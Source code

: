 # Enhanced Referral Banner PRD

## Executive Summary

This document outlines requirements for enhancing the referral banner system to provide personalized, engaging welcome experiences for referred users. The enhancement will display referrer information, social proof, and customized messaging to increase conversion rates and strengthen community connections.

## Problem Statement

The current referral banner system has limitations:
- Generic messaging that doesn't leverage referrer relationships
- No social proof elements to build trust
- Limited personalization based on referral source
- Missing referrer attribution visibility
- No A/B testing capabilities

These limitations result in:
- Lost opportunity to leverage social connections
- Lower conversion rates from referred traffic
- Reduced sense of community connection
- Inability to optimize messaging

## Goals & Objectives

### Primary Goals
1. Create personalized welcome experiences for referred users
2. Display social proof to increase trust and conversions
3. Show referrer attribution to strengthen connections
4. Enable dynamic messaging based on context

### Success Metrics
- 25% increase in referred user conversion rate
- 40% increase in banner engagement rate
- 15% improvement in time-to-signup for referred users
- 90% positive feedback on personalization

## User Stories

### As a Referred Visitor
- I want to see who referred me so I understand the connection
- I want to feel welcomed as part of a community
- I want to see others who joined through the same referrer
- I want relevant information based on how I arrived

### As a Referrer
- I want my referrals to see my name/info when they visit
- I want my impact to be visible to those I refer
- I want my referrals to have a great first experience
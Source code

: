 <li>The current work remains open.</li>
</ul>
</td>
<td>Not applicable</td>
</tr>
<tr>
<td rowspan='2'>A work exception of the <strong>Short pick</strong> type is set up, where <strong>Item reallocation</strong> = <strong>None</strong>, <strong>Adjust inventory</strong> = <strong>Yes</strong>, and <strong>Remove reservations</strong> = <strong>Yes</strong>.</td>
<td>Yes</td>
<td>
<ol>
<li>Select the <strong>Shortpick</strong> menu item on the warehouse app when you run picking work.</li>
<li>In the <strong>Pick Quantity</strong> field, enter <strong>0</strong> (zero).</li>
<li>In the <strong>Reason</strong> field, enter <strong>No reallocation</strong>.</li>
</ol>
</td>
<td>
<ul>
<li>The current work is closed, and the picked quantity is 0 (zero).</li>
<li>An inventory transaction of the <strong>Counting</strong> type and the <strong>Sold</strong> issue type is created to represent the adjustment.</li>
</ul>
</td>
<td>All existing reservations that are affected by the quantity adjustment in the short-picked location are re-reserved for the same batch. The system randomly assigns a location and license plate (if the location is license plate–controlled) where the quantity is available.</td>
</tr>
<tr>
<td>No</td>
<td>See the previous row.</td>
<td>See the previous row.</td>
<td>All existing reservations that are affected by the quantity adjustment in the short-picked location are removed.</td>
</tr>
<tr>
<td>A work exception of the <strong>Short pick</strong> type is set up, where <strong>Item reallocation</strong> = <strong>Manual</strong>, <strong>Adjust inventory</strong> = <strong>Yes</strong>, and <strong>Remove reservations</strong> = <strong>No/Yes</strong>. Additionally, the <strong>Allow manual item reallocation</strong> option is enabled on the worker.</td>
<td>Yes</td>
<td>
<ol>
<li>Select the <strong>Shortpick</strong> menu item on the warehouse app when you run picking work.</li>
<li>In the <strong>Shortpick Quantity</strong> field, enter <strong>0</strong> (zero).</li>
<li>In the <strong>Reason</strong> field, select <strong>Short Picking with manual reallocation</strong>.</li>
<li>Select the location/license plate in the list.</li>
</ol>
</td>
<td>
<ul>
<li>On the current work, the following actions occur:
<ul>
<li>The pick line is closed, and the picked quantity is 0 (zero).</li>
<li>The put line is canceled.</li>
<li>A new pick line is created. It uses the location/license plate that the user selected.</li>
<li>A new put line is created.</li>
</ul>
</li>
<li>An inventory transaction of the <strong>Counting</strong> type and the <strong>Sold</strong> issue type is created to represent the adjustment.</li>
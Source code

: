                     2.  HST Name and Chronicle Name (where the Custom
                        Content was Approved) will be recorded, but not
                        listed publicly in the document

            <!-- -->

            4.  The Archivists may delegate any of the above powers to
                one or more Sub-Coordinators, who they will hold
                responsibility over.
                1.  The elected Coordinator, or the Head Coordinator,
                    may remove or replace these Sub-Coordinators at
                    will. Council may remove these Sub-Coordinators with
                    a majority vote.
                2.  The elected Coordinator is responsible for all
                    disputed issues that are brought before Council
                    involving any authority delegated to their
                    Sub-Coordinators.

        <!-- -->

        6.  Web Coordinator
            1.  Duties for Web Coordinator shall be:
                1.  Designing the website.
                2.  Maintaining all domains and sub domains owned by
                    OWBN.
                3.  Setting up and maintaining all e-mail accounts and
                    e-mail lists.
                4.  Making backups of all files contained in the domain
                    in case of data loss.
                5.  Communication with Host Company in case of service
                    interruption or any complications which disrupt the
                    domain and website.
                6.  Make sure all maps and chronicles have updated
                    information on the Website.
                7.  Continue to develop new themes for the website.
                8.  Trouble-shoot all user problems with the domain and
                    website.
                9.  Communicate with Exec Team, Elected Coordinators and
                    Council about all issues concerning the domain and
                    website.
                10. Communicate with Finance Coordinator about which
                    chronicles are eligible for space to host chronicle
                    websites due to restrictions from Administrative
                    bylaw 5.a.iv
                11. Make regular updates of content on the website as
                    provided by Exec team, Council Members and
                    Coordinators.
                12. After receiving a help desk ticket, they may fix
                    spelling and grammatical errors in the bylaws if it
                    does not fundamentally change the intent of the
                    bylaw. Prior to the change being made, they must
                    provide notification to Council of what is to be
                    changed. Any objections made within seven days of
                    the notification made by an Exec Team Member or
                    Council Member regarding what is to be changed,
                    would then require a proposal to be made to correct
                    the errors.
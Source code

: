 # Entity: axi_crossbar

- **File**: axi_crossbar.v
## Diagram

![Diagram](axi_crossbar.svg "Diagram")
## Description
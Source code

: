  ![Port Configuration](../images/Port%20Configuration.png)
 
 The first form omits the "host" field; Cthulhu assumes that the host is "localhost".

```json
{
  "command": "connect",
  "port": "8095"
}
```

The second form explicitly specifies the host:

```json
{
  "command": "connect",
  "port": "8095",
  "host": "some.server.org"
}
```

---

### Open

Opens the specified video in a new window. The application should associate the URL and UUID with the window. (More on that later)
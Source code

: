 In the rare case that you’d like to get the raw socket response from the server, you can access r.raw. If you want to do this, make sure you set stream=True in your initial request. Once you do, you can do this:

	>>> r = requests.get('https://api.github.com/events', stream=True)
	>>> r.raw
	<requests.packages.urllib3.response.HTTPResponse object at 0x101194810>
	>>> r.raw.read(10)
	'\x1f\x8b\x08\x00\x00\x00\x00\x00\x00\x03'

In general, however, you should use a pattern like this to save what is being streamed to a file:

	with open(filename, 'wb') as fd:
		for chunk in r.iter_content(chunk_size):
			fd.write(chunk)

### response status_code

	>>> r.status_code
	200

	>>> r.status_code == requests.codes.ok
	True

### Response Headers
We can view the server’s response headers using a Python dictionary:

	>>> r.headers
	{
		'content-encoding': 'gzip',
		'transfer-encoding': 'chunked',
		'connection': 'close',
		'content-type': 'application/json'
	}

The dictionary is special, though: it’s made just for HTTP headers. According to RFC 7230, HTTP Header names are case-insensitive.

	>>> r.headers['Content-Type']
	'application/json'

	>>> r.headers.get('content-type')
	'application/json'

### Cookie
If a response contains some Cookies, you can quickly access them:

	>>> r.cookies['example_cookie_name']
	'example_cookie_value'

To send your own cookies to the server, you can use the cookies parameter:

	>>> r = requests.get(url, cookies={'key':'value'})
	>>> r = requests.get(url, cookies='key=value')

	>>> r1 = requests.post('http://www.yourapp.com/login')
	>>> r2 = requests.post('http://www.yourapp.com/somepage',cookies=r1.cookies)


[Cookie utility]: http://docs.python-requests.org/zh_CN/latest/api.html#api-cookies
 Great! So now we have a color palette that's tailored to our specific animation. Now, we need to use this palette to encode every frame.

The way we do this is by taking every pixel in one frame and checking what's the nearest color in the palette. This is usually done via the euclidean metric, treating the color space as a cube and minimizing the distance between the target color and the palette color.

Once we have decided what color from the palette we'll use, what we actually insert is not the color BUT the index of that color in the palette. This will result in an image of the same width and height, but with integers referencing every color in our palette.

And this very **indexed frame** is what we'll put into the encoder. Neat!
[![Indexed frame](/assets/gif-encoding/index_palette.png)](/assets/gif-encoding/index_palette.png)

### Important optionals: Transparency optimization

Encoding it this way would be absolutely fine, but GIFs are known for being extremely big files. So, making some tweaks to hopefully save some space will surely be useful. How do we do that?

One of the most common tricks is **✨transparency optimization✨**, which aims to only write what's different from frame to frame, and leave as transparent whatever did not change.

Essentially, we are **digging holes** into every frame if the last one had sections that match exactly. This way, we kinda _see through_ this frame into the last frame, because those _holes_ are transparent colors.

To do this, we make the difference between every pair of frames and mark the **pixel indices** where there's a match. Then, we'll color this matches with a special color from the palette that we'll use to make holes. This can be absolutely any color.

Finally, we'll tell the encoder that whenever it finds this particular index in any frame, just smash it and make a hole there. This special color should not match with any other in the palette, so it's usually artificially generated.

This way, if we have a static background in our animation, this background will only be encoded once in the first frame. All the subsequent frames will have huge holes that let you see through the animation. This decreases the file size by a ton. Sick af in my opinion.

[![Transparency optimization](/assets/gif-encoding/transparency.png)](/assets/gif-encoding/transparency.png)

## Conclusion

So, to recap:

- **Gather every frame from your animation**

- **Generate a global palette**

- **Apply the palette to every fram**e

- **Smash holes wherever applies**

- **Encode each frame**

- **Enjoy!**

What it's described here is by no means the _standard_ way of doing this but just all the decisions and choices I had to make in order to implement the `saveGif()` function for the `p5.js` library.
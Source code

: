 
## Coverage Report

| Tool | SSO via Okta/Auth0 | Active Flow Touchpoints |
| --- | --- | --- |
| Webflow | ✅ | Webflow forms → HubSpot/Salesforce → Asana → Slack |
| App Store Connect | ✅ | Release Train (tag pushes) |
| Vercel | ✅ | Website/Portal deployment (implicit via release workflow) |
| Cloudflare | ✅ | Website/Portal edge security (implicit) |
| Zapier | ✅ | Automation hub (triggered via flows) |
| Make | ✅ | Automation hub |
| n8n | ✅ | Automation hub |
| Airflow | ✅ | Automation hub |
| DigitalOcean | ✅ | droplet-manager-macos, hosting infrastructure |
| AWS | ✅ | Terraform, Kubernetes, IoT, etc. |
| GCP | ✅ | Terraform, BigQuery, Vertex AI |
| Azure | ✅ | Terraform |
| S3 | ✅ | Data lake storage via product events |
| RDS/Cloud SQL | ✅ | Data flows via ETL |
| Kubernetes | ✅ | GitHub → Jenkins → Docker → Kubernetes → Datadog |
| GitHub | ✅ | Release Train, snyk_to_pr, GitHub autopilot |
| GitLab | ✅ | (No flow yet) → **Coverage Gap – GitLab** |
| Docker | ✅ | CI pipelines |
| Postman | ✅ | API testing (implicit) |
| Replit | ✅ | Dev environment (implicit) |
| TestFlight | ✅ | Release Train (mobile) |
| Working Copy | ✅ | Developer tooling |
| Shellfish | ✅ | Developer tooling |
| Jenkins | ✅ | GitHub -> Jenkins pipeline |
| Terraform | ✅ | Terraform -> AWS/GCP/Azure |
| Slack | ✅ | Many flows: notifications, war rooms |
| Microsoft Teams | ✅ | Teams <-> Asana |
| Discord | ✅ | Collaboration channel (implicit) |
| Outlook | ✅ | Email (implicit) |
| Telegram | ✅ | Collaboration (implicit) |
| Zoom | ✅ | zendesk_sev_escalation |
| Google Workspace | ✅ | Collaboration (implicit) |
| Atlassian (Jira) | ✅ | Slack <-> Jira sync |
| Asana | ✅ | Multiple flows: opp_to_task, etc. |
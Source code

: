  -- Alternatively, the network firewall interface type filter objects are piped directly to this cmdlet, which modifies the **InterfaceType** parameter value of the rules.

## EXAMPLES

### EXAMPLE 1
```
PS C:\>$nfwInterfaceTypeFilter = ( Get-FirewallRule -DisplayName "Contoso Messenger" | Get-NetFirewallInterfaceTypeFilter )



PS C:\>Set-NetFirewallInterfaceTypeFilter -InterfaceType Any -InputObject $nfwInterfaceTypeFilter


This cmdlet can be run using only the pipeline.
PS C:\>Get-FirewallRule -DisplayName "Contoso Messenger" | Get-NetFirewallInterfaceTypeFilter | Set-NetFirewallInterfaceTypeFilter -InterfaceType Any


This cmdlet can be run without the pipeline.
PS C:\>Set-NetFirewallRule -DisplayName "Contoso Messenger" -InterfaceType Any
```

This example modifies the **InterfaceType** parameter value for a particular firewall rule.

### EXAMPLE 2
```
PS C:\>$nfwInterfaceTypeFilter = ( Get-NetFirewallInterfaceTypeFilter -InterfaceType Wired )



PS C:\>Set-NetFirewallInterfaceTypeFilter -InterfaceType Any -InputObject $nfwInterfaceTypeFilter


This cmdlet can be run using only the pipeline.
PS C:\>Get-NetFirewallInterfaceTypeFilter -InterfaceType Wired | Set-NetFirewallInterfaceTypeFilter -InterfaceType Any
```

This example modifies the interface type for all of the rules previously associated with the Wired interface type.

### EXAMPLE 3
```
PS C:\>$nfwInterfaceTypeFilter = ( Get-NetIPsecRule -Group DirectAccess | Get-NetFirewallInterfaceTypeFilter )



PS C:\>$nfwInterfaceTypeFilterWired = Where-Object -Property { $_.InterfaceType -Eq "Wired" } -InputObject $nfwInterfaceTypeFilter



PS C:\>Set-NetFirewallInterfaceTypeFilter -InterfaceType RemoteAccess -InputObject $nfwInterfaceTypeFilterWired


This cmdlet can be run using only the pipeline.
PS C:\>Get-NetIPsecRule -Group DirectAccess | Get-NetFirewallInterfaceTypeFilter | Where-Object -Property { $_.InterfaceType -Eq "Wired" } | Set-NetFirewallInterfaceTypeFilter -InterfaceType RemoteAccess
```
*-*-*
_TASK PROMPT_:
Give the lines of the material above again, exactly, from its first line through the line that contains "4. Enable dynamic messaging based on context" and no further.

_RESPONSE TO THIS EXERCISE_:
Source code

: # Enhanced Referral Banner PRD

## Executive Summary

This document outlines requirements for enhancing the referral banner system to provide personalized, engaging welcome experiences for referred users. The enhancement will display referrer information, social proof, and customized messaging to increase conversion rates and strengthen community connections.

## Problem Statement

The current referral banner system has limitations:
- Generic messaging that doesn't leverage referrer relationships
- No social proof elements to build trust
- Limited personalization based on referral source
- Missing referrer attribution visibility
- No A/B testing capabilities

These limitations result in:
- Lost opportunity to leverage social connections
- Lower conversion rates from referred traffic
- Reduced sense of community connection
- Inability to optimize messaging

## Goals & Objectives

### Primary Goals
1. Create personalized welcome experiences for referred users
2. Display social proof to increase trust and conversions
3. Show referrer attribution to strengthen connections
4. Enable dynamic messaging based on context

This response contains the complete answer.